Document 2-3 pre-mortem failure modes with every significant decision — hindsight will erase them
For significant decisions, add a fifth field documenting pre-mortem risks (2-3 specific ways the decision could fail) to preserve concerns that hindsight bias will erase.
Why This Is a Rule
Hindsight bias is remarkably efficient at erasing pre-decision concerns. Once a decision succeeds, you "always knew it would work." Once it fails, you "always had a bad feeling about it." In both cases, your actual state of uncertainty at the time of the decision — the specific risks you were worried about — gets overwritten by the outcome narrative.
Documenting 2-3 specific failure modes at the time of the decision preserves the information that hindsight bias would destroy. Six months later, when the decision is being evaluated, the pre-mortem field provides the ground truth: "At the time of this decision, we specifically worried about [X], [Y], and [Z]." This enables genuine learning: did the risks we identified materialize? Did risks we didn't identify cause the problem? Were we worried about the right things?
Without the pre-mortem field, post-decision evaluation is just hindsight storytelling — you construct a narrative that makes the outcome feel inevitable, and the narrative prevents you from learning which risks you were right about and which you missed.
When This Fires
- Documenting any significant decision (hiring, architecture, strategy, investment)

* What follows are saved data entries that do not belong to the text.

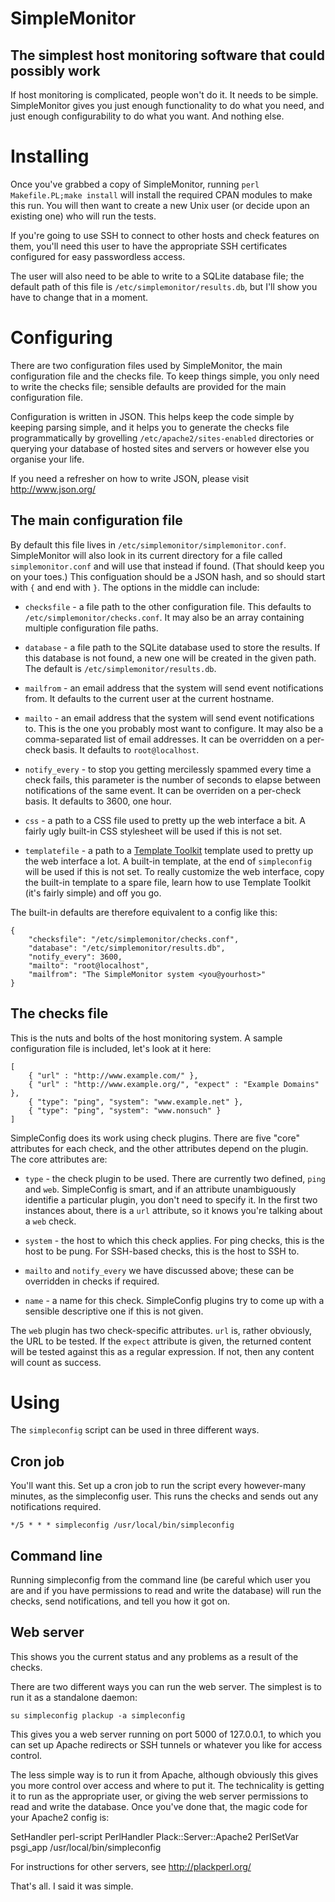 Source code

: SimpleMonitor
=============

The simplest host monitoring software that could possibly work
--------------------------------------------------------------

If host monitoring is complicated, people won't do it. It needs to be
simple. SimpleMonitor gives you just enough functionality to do what you
need, and just enough configurability to do what you want. And nothing
else.

Installing
==========

Once you've grabbed a copy of SimpleMonitor, running `perl
Makefile.PL;make install` will install the required CPAN modules to make
this run. You will then want to create a new Unix user (or decide upon
an existing one) who will run the tests. 

If you're going to use SSH to connect to other hosts and check features
on them, you'll need this user to have the appropriate SSH certificates
configured for easy passwordless access. 

The user will also need to be able to write to a SQLite database file;
the default path of this file is `/etc/simplemonitor/results.db`, but I'll
show you have to change that in a moment.

Configuring
===========

There are two configuration files used by SimpleMonitor, the main
configuration file and the checks file. To keep things simple, you only
need to write the checks file; sensible defaults are provided for the
main configuration file.

Configuration is written in JSON. This helps keep the code simple by
keeping parsing simple, and it helps you to generate the checks file
programmatically by grovelling `/etc/apache2/sites-enabled` directories
or querying your database of hosted sites and servers or however else
you organise your life. 

If you need a refresher on how to write JSON, please visit
http://www.json.org/

The main configuration file
---------------------------

By default this file lives in `/etc/simplemonitor/simplemonitor.conf`.
SimpleMonitor will also look in its current directory for a file called
`simplemonitor.conf` and will use that instead if found. (That should
keep you on your toes.) This configuation should be a JSON hash, and so
should start with `{` and end with `}`. The options in the middle can
include:

* `checksfile` - a file path to the other configuration file. This
defaults to `/etc/simplemonitor/checks.conf`. It may also be an array
containing multiple configuration file paths.

* `database` - a file path to the SQLite database used to store the
results. If this database is not found, a new one will be created in the
given path. The default is `/etc/simplemonitor/results.db`.

* `mailfrom` - an email address that the system will send event
notifications from. It defaults to the current user at the current
hostname.

* `mailto` - an email address that the system will send event
notifications to. This is the one you probably most want to configure.
It may also be a comma-separated list of email addresses. It can be
overridden on a per-check basis. It defaults to `root@localhost`.

* `notify_every` - to stop you getting mercilessly spammed every time a
check fails, this parameter is the number of seconds to elapse between
notifications of the same event. It can be overriden on a per-check
basis. It defaults to 3600, one hour.

* `css` - a path to a CSS file used to pretty up the web interface a
bit. A fairly ugly built-in CSS stylesheet will be used if this is not
set.

* `templatefile` - a path to a [Template Toolkit](http://template-toolkit.org/) 
template used to pretty up the web interface a lot. A built-in template,
at the end of `simpleconfig` will be used if this is not set. To really
customize the web interface, copy the built-in template to a spare file,
learn how to use Template Toolkit (it's fairly simple) and off you go.

The built-in defaults are therefore equivalent to a config like this:

    {
        "checksfile": "/etc/simplemonitor/checks.conf",
        "database": "/etc/simplemonitor/results.db",
        "notify_every": 3600,
        "mailto": "root@localhost",
        "mailfrom": "The SimpleMonitor system <you@yourhost>"
    }

The checks file
---------------

This is the nuts and bolts of the host monitoring system. A sample
configuration file is included, let's look at it here:

    [
        { "url" : "http://www.example.com/" },
        { "url" : "http://www.example.org/", "expect" : "Example Domains" },
        { "type": "ping", "system": "www.example.net" },
        { "type": "ping", "system": "www.nonsuch" }
    ]

SimpleConfig does its work using check plugins. There are five "core"
attributes for each check, and the other attributes depend on the
plugin. The core attributes are:

* `type` - the check plugin to be used. There are currently two defined,
`ping` and `web`. SimpleConfig is smart, and if an attribute
unambiguously identifie a particular plugin, you don't need to specify
it. In the first two instances about, there is a `url` attribute, so it
knows you're talking about a `web` check.

* `system` - the host to which this check applies. For ping checks, this
is the host to be pung. For SSH-based checks, this is the host to SSH
to.

* `mailto` and `notify_every` we have discussed above; these can be
overridden in checks if required.

* `name` - a name for this check. SimpleConfig plugins try to come up
with a sensible descriptive one if this is not given.

The `web` plugin has two check-specific attributes. `url` is, rather
obviously, the URL to be tested. If the `expect` attribute is given, the
returned content will be tested against this as a regular expression. If
not, then any content will count as success.

Using
=====

The `simpleconfig` script can be used in three different ways.

Cron job
--------

You'll want this. Set up a cron job to run the script every however-many
minutes, as the simpleconfig user. This runs the checks and sends out
any notifications required.

    */5 * * * simpleconfig /usr/local/bin/simpleconfig

Command line
------------

Running simpleconfig from the command line (be careful which user you
are and if you have permissions to read and write the database) will run
the checks, send notifications, and tell you how it got on.

Web server
----------

This shows you the current status and any problems as a result of the
checks.

There are two different ways you can run the web server. The simplest is
to run it as a standalone daemon:

    su simpleconfig plackup -a simpleconfig

This gives you a web server running on port 5000 of 127.0.0.1, to which
you can set up Apache redirects or SSH tunnels or whatever you like for
access control.

The less simple way is to run it from Apache, although obviously this
gives you more control over access and where to put it. The technicality
is getting it to run as the appropriate user, or giving the web server
permissions to read and write the database. Once you've done that, the
magic code for your Apache2 config is:

  <Location />
   SetHandler perl-script
   PerlHandler Plack::Server::Apache2
   PerlSetVar psgi_app /usr/local/bin/simpleconfig
  </Location>

For instructions for other servers, see http://plackperl.org/

That's all. I said it was simple.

- Writing ADRs (Architecture Decision Records) or decision logs
- Committing team resources to a plan
- Any decision that will be evaluated weeks or months later
Common Failure Mode
Writing vague risks: "It might not work" or "There could be resistance." These are so generic that they can't be evaluated post-decision. The failure modes must be specific enough to be falsifiable: "The latency increase from adding this middleware layer could push P99 above our 200ms SLA" or "The new hire's management experience is in B2C, and our B2B context may require different approaches." Specific risks can be checked; vague ones can't.
The Protocol
For each significant decision, add a pre-mortem field with 2-3 entries: (1) "This decision could fail if [specific mechanism]." (2) "The biggest uncontrolled risk is [specific factor]." (3) "The signal that would tell us this is failing is [specific observable]." Write these at the time of the decision, not after. Review the pre-mortem field when evaluating the decision's outcome. The gap between predicted and actual failure modes is where your risk-assessment skill improves.